Ethiopia, Eritrea on Verge Of Border War, Report Says
Tuesday, November 6, 2007
NAIROBI, Nov. 5 -- Ethiopia and Eritrea, stubbornly hostile neighbors for years, are possibly weeks away from a renewed border war that could engulf the volatile Horn of Africa region, according to a report released Monday by a foreign policy research group.
The two countries have been on the brink for some time. But the current military buildup along their border has reached "alarming proportions," with opposing troops separated in some areas by only a dry riverbed, according to the report by the International Crisis Group, based in Brussels.
"The risk that Ethiopia and Eritrea will resume their war in the next several weeks is very real," the report says, adding that the United States could play a vital role in averting a conflict.
Eritrea, a tiny country with one of the largest armies in Africa, has about 12,000 troops near the disputed border, as well as 4,000 positioned inside a demilitarized zone that was established by a peace agreement that ended a 1998-2000 border war, according to U.S. government estimates cited in the report.
On its side of the border, Ethiopia, a U.S.-backed military powerhouse, maintains an estimated 100,000 troops who have been carrying out large-scale training exercises in recent months.
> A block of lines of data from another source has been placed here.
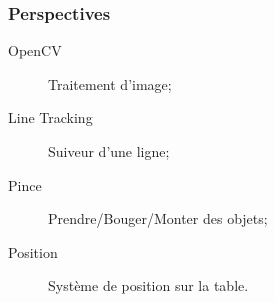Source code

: \begin{frame}
\frametitle{Perspectives}
\begin{description}
\item[OpenCV] Traitement d'image;
\item[Line Tracking] Suiveur d'une ligne;
\item[Pince] Prendre/Bouger/Monter des objets;
\item[Position] Système de position sur la table.
\end{description}
\end{frame}
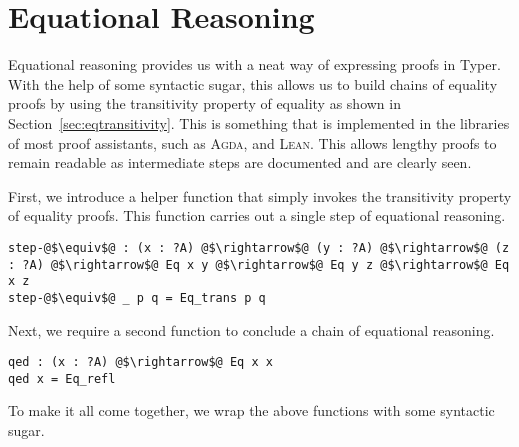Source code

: \documentclass[12pt,twoside,maitrise]{dms}
\theoremstyle{definition}
\numberwithin{equation}{section}
\numberwithin{table}{chapter}
\numberwithin{figure}{chapter}
\def\Agda{\textsc{Agda}\xspace}
\def\Lean{\textsc{Lean}\xspace}
\begin{document}




\def\bibname{References}






\anglais
\appendix

\chapter{Equational Reasoning}\label{section:eqreasoning}
Equational reasoning provides us with a neat way of expressing proofs in Typer.
With the help of some syntactic sugar, this allows us to build chains of
equality proofs by using the transitivity property of equality as shown in
Section~\ref{sec:eqtransitivity}. This is something that is implemented
in the libraries of most proof assistants, such as \Agda{}, and \Lean{}. This
allows lengthy proofs to remain readable as intermediate steps are documented
and are clearly seen.

First, we introduce a helper function that simply invokes the transitivity
property of equality proofs. This function carries out a single step of
equational reasoning.

\begin{verbatim}
step-@$\equiv$@ : (x : ?A) @$\rightarrow$@ (y : ?A) @$\rightarrow$@ (z : ?A) @$\rightarrow$@ Eq x y @$\rightarrow$@ Eq y z @$\rightarrow$@ Eq x z
step-@$\equiv$@ _ p q = Eq_trans p q
\end{verbatim}

Next, we require a second function to conclude a chain of equational reasoning.

\begin{verbatim}
qed : (x : ?A) @$\rightarrow$@ Eq x x
qed x = Eq_refl
\end{verbatim}

To make it all come together, we wrap the above functions with some syntactic
sugar.
\end{document}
Ethiopia also has been building up its air force and jamming Eritrean radar, according to a U.S. government source, who speculated that Ethiopia may strike by air in the Eritrean capital, Asmara, hoping to topple the government there.
In strictest terms, the conflict focuses on ownership of a dirt-road, mud-hut border village called Badme, which a U.N.-backed border commission ruled is inside Eritrea. Eritrea has endorsed that decision; Ethiopian Prime Minister Meles Zenawi has refused to accept it.
Analysts say the dispute is more about the internal political calculations of two political elites determined to remain in power. Although Meles and Eritrean President Isaias Afwerki once had close ties as rebels fighting together in the bush against Ethiopian dictator Mengistu Haile Mariam, they have in recent years become mortal enemies.
Ethiopia has for years backed a variety of groups inside Eritrea aiming to destabilize Isaias's government. Likewise, Eritrea has continued to funnel weapons and money to separatist rebels in Ethiopia's Ogaden region.
Ethiopia's invasion of Somalia last December was in part a proxy war with Eritrea, which retains close ties to the Islamic movement that Ethiopia ousted. Since the invasion, Eritrea has hosted many of the deposed Islamic leaders who are thought to be behind insurgents battling Ethiopian troops in the Somali capital, Mogadishu.
In the context of a U.S. foreign policy driven primarily by counterterrorism objectives, Ethiopia has remained a key U.S. ally. Washington supported Ethiopia's invasion of Somalia and has roundly condemned Eritrea for hosting the Somali Islamic leaders. Given that support, Meles may decide that now is the time to try to get rid of the Eritrean leadership, the report says.